INPUT DATA>
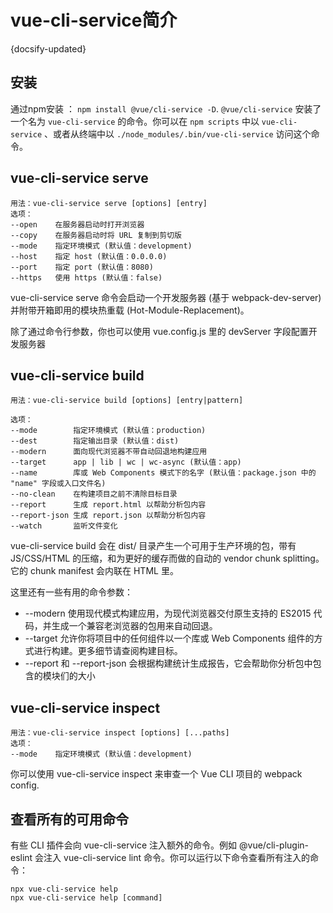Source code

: 
# vue-cli-service简介
{docsify-updated}




## 安装
通过npm安装 ： `npm install @vue/cli-service -D`.
`@vue/cli-service` 安装了一个名为 `vue-cli-service` 的命令。你可以在 `npm scripts` 中以 `vue-cli-service` 、或者从终端中以 `./node_modules/.bin/vue-cli-service` 访问这个命令。

## vue-cli-service serve
    用法：vue-cli-service serve [options] [entry]
    选项：
    --open    在服务器启动时打开浏览器
    --copy    在服务器启动时将 URL 复制到剪切版
    --mode    指定环境模式 (默认值：development)
    --host    指定 host (默认值：0.0.0.0)
    --port    指定 port (默认值：8080)
    --https   使用 https (默认值：false)
vue-cli-service serve 命令会启动一个开发服务器 (基于 webpack-dev-server) 并附带开箱即用的模块热重载 (Hot-Module-Replacement)。

除了通过命令行参数，你也可以使用 vue.config.js 里的 devServer 字段配置开发服务器

## vue-cli-service build
    用法：vue-cli-service build [options] [entry|pattern]

    选项：
    --mode        指定环境模式 (默认值：production)
    --dest        指定输出目录 (默认值：dist)
    --modern      面向现代浏览器不带自动回退地构建应用
    --target      app | lib | wc | wc-async (默认值：app)
    --name        库或 Web Components 模式下的名字 (默认值：package.json 中的 "name" 字段或入口文件名)
    --no-clean    在构建项目之前不清除目标目录
    --report      生成 report.html 以帮助分析包内容
    --report-json 生成 report.json 以帮助分析包内容
    --watch       监听文件变化
vue-cli-service build 会在 dist/ 目录产生一个可用于生产环境的包，带有 JS/CSS/HTML 的压缩，和为更好的缓存而做的自动的 vendor chunk splitting。它的 chunk manifest 会内联在 HTML 里。

这里还有一些有用的命令参数：

+ --modern 使用现代模式构建应用，为现代浏览器交付原生支持的 ES2015 代码，并生成一个兼容老浏览器的包用来自动回退。
+ --target 允许你将项目中的任何组件以一个库或 Web Components 组件的方式进行构建。更多细节请查阅构建目标。
+ --report 和 --report-json 会根据构建统计生成报告，它会帮助你分析包中包含的模块们的大小

## vue-cli-service inspect
    用法：vue-cli-service inspect [options] [...paths]
    选项：
    --mode    指定环境模式 (默认值：development)
你可以使用 vue-cli-service inspect 来审查一个 Vue CLI 项目的 webpack config.

## 查看所有的可用命令
有些 CLI 插件会向 vue-cli-service 注入额外的命令。例如 @vue/cli-plugin-eslint 会注入 vue-cli-service lint 命令。你可以运行以下命令查看所有注入的命令：

    npx vue-cli-service help
    npx vue-cli-service help [command]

WORK TO COMPLETE> Set down the data above exactly as written. Omit the pictures.

SOLUTION>
Source code

: 
# vue-cli-service简介
{docsify-updated}




## 安装
通过npm安装 ： `npm install @vue/cli-service -D`.
`@vue/cli-service` 安装了一个名为 `vue-cli-service` 的命令。你可以在 `npm scripts` 中以 `vue-cli-service` 、或者从终端中以 `./node_modules/.bin/vue-cli-service` 访问这个命令。

## vue-cli-service serve
    用法：vue-cli-service serve [options] [entry]
    选项：
    --open    在服务器启动时打开浏览器
    --copy    在服务器启动时将 URL 复制到剪切版
    --mode    指定环境模式 (默认值：development)
    --host    指定 host (默认值：0.0.0.0)
    --port    指定 port (默认值：8080)
    --https   使用 https (默认值：false)
vue-cli-service serve 命令会启动一个开发服务器 (基于 webpack-dev-server) 并附带开箱即用的模块热重载 (Hot-Module-Replacement)。

除了通过命令行参数，你也可以使用 vue.config.js 里的 devServer 字段配置开发服务器

## vue-cli-service build
    用法：vue-cli-service build [options] [entry|pattern]

    选项：
    --mode        指定环境模式 (默认值：production)
    --dest        指定输出目录 (默认值：dist)
    --modern      面向现代浏览器不带自动回退地构建应用
    --target      app | lib | wc | wc-async (默认值：app)
    --name        库或 Web Components 模式下的名字 (默认值：package.json 中的 "name" 字段或入口文件名)
    --no-clean    在构建项目之前不清除目标目录
    --report      生成 report.html 以帮助分析包内容
    --report-json 生成 report.json 以帮助分析包内容
    --watch       监听文件变化
vue-cli-service build 会在 dist/ 目录产生一个可用于生产环境的包，带有 JS/CSS/HTML 的压缩，和为更好的缓存而做的自动的 vendor chunk splitting。它的 chunk manifest 会内联在 HTML 里。

这里还有一些有用的命令参数：

+ --modern 使用现代模式构建应用，为现代浏览器交付原生支持的 ES2015 代码，并生成一个兼容老浏览器的包用来自动回退。
+ --target 允许你将项目中的任何组件以一个库或 Web Components 组件的方式进行构建。更多细节请查阅构建目标。
+ --report 和 --report-json 会根据构建统计生成报告，它会帮助你分析包中包含的模块们的大小

## vue-cli-service inspect
    用法：vue-cli-service inspect [options] [...paths]
    选项：
    --mode    指定环境模式 (默认值：development)
你可以使用 vue-cli-service inspect 来审查一个 Vue CLI 项目的 webpack config.

## 查看所有的可用命令
有些 CLI 插件会向 vue-cli-service 注入额外的命令。例如 @vue/cli-plugin-eslint 会注入 vue-cli-service lint 命令。你可以运行以下命令查看所有注入的命令：

    npx vue-cli-service help
    npx vue-cli-service help [command]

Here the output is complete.